Answers

By   •   July 25, 2007   •   Topics: ,

Q:

Our church is planning a major building project, and they're going to bring in a fundraising firm to get the money for it. But to be honest, I'm put off by what I've heard about their high-pressure techniques. Should I tell the pastor about my concerns?


A:

If what you’ve heard about their approach to fundraising makes you uncomfortable, then you certainly should express your concern to your pastor or your church’s governing board. Others may share your concern, and in any case your church’s reputation could be damaged by such an approach.

I have always found that God’s people will give to God’s work if they understand the need. This doesn’t mean fundraising isn’t necessary, however, because it often is. When Paul learned of the terrible situation the Christians of Jerusalem were facing because of a famine, he and his coworkers immediately began raising funds to help them (see 1 Corinthians 16:1-4).

But Paul didn’t try to pressure people into giving. He wrote that “Each man should give what he has decided in his heart to give, not reluctantly or under compulsion, for God loves a cheerful giver” (2 Corinthians 9:7).

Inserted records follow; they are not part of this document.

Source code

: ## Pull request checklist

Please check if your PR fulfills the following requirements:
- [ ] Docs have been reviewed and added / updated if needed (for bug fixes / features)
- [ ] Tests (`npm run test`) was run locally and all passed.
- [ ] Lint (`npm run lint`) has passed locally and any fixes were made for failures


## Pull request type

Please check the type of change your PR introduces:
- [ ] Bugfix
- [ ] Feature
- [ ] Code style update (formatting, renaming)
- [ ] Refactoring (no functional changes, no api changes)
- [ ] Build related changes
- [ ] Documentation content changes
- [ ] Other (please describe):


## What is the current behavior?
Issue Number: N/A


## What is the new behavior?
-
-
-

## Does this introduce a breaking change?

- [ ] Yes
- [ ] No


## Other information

Remember: Everything we have came from God’s hand, and when we give to God’s work, we are only giving back to Him what is already His. Admittedly, most people don’t look at their money this way—but they should. Jesus warned, “Be on your guard against all kinds of greed; a man’s life does not consist in the abundance of his possessions” (Luke 12:15). When we truly put Christ first in our lives, a generous spirit will follow.